The SSTable Output step writes to a filesystem directory as an Apache Cassandra SSTable using CQL (Cassandra Query Language) version 3.x.
When using the SSTable Output step with the Adaptive Execution Layer, the following factor affects performance and results:
- Spark processes null values differently than the Pentaho engine. You will need to adjust your transformation to successfully process null values according to Spark's processing rules.
The following options are available for the SSTable Output transformation step.
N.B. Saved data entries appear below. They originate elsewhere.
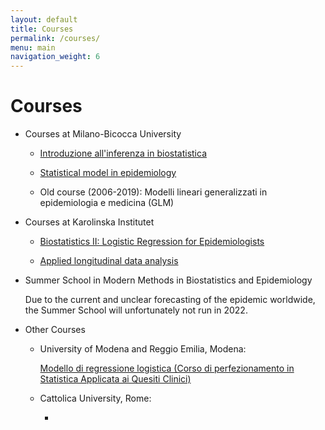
 ```yaml
---
layout: default
title: Courses
permalink: /courses/
menu: main
navigation_weight: 6
---
```


Courses
=====================

- Courses at Milano-Bicocca University

  - [Introduzione all'inferenza in biostatistica](https://elearning.unimib.it/course/info.php?id=45369) 

  - [Statistical model in epidemiology](https://elearning.unimib.it/course/info.php?id=45360)

  - Old course (2006-2019): Modelli lineari generalizzati in epidemiologia e medicina (GLM)
- Courses at Karolinska Institutet

  - [Biostatistics II: Logistic Regression for Epidemiologists](https://kiwas.ki.se/katalog/katalog/kurs/9326;jsessionid=3391b1003bdeca674227a50638c4?lang=en)

  - [Applied longitudinal data analysis](https://kiwas.ki.se/katalog/katalog/kurs/9335)
- Summer School in Modern Methods in Biostatistics and Epidemiology

  Due to the current and unclear forecasting of the epidemic worldwide, the Summer School will unfortunately not run in 2022.
- Other Courses

  - University of Modena and Reggio Emilia, Modena:

    [Modello di regressione logistica (Corso di perfezionamento in Statistica Applicata ai Quesiti Clinici)](https://statisticamedica.unimore.it/wp-content/uploads/2022/03/Locandina-XII-Edizione-CdP-Statistica-Applicata-ai-Quesiti-Clinici.pdf)

  - Cattolica University, Rome:

    - []()


<div style="height:50px"></div>

<!---
Useful teaching material
=====================

- [Incidence and mortality of Prostate Cancer in Sweden, gif over time](/downloads/map_rate.gif)  

- [Visualizing multivariate logistic regression (document)](http://rpubs.com/alecri/multivLogistic)  

- [Visualize Type I/II errors: one-sample (z-)test of means](http://alessiocrippa.com/shiny/hp_err)

- [Difference between Binomial and Poisson distribution (web app)](http://alessiocrippa.com/shiny/bin_poi)  

- [Discrete random variables (lab document)](http://rpubs.com/alecri/discr_rv)

- [The Normal distribution (lab document)](http://rpubs.com/alecri/norm_rv)

- [Multivariable (2 dim) linear regression with no interaction (plot)](https://plot.ly/~alecri/216/no-interaction)

- [Multivariable (2 dim) linear regression with interaction (plot)](https://plot.ly/~alecri/214/interaction)
-->
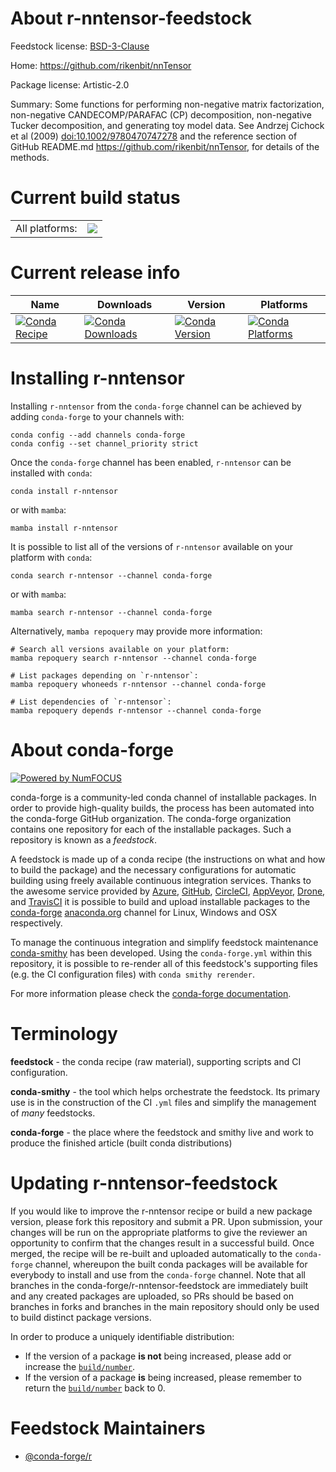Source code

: About r-nntensor-feedstock
==========================

Feedstock license: [BSD-3-Clause](https://github.com/conda-forge/r-nntensor-feedstock/blob/main/LICENSE.txt)

Home: https://github.com/rikenbit/nnTensor

Package license: Artistic-2.0

Summary: Some functions for performing non-negative matrix factorization, non-negative CANDECOMP/PARAFAC (CP) decomposition, non-negative Tucker decomposition, and generating toy model data. See Andrzej Cichock et al (2009) <doi:10.1002/9780470747278> and the reference section of GitHub README.md <https://github.com/rikenbit/nnTensor>, for details of the methods.

Current build status
====================


<table><tr><td>All platforms:</td>
    <td>
      <a href="https://dev.azure.com/conda-forge/feedstock-builds/_build/latest?definitionId=7423&branchName=main">
        <img src="https://dev.azure.com/conda-forge/feedstock-builds/_apis/build/status/r-nntensor-feedstock?branchName=main">
      </a>
    </td>
  </tr>
</table>

Current release info
====================

| Name | Downloads | Version | Platforms |
| --- | --- | --- | --- |
| [![Conda Recipe](https://img.shields.io/badge/recipe-r--nntensor-green.svg)](https://anaconda.org/conda-forge/r-nntensor) | [![Conda Downloads](https://img.shields.io/conda/dn/conda-forge/r-nntensor.svg)](https://anaconda.org/conda-forge/r-nntensor) | [![Conda Version](https://img.shields.io/conda/vn/conda-forge/r-nntensor.svg)](https://anaconda.org/conda-forge/r-nntensor) | [![Conda Platforms](https://img.shields.io/conda/pn/conda-forge/r-nntensor.svg)](https://anaconda.org/conda-forge/r-nntensor) |

Installing r-nntensor
=====================

Installing `r-nntensor` from the `conda-forge` channel can be achieved by adding `conda-forge` to your channels with:

```
conda config --add channels conda-forge
conda config --set channel_priority strict
```

Once the `conda-forge` channel has been enabled, `r-nntensor` can be installed with `conda`:

```
conda install r-nntensor
```

or with `mamba`:

```
mamba install r-nntensor
```

It is possible to list all of the versions of `r-nntensor` available on your platform with `conda`:

```
conda search r-nntensor --channel conda-forge
```

or with `mamba`:

```
mamba search r-nntensor --channel conda-forge
```

Alternatively, `mamba repoquery` may provide more information:

```
# Search all versions available on your platform:
mamba repoquery search r-nntensor --channel conda-forge

# List packages depending on `r-nntensor`:
mamba repoquery whoneeds r-nntensor --channel conda-forge

# List dependencies of `r-nntensor`:
mamba repoquery depends r-nntensor --channel conda-forge
```


About conda-forge
=================

[![Powered by
NumFOCUS](https://img.shields.io/badge/powered%20by-NumFOCUS-orange.svg?style=flat&colorA=E1523D&colorB=007D8A)](https://numfocus.org)

conda-forge is a community-led conda channel of installable packages.
In order to provide high-quality builds, the process has been automated into the
conda-forge GitHub organization. The conda-forge organization contains one repository
for each of the installable packages. Such a repository is known as a *feedstock*.

A feedstock is made up of a conda recipe (the instructions on what and how to build
the package) and the necessary configurations for automatic building using freely
available continuous integration services. Thanks to the awesome service provided by
[Azure](https://azure.microsoft.com/en-us/services/devops/), [GitHub](https://github.com/),
[CircleCI](https://circleci.com/), [AppVeyor](https://www.appveyor.com/),
[Drone](https://cloud.drone.io/welcome), and [TravisCI](https://travis-ci.com/)
it is possible to build and upload installable packages to the
[conda-forge](https://anaconda.org/conda-forge) [anaconda.org](https://anaconda.org/)
channel for Linux, Windows and OSX respectively.

To manage the continuous integration and simplify feedstock maintenance
[conda-smithy](https://github.com/conda-forge/conda-smithy) has been developed.
Using the ``conda-forge.yml`` within this repository, it is possible to re-render all of
this feedstock's supporting files (e.g. the CI configuration files) with ``conda smithy rerender``.

For more information please check the [conda-forge documentation](https://conda-forge.org/docs/).

Terminology
===========

**feedstock** - the conda recipe (raw material), supporting scripts and CI configuration.

**conda-smithy** - the tool which helps orchestrate the feedstock.
                   Its primary use is in the construction of the CI ``.yml`` files
                   and simplify the management of *many* feedstocks.

**conda-forge** - the place where the feedstock and smithy live and work to
                  produce the finished article (built conda distributions)


Updating r-nntensor-feedstock
=============================

If you would like to improve the r-nntensor recipe or build a new
package version, please fork this repository and submit a PR. Upon submission,
your changes will be run on the appropriate platforms to give the reviewer an
opportunity to confirm that the changes result in a successful build. Once
merged, the recipe will be re-built and uploaded automatically to the
`conda-forge` channel, whereupon the built conda packages will be available for
everybody to install and use from the `conda-forge` channel.
Note that all branches in the conda-forge/r-nntensor-feedstock are
immediately built and any created packages are uploaded, so PRs should be based
on branches in forks and branches in the main repository should only be used to
build distinct package versions.

In order to produce a uniquely identifiable distribution:
 * If the version of a package **is not** being increased, please add or increase
   the [``build/number``](https://docs.conda.io/projects/conda-build/en/latest/resources/define-metadata.html#build-number-and-string).
 * If the version of a package **is** being increased, please remember to return
   the [``build/number``](https://docs.conda.io/projects/conda-build/en/latest/resources/define-metadata.html#build-number-and-string)
   back to 0.

Feedstock Maintainers
=====================

* [@conda-forge/r](https://github.com/conda-forge/r/)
|Step name||Specify the unique name of the SSTable Output step on the canvas. You can customize the name or leave it as the default.|
|Cassandra yaml file||Specify the location of YAML file. A cassandra.yaml file is the main configuration file for Cassandra. It defines node and cluster configuration details.|
|Directory||Specify where to write the output. This directory points to the target table to load to and must match the Keyspace and Table fields.|
|Keyspace||Specify the keyspace (database) name of the target table to load. The name specified must match the Directory field.|
|Table||Specifies the table (column family) to upload. It assumes the metadata for this table was previously defined in Cassandra. The table specified must match the Directory field.|
|Incoming fields to use as the key||Specify which incoming row to use as the key. You can use Set Fields to specify the key from the names of incoming PDI transformation fields.|
|Set Fields||Select from a list of incoming PDI transformation fields to specify as the Incoming fields to use as the key.|
|Buffer (MB)||Specify buffer size to use. A new table file is written every time the buffer is full.|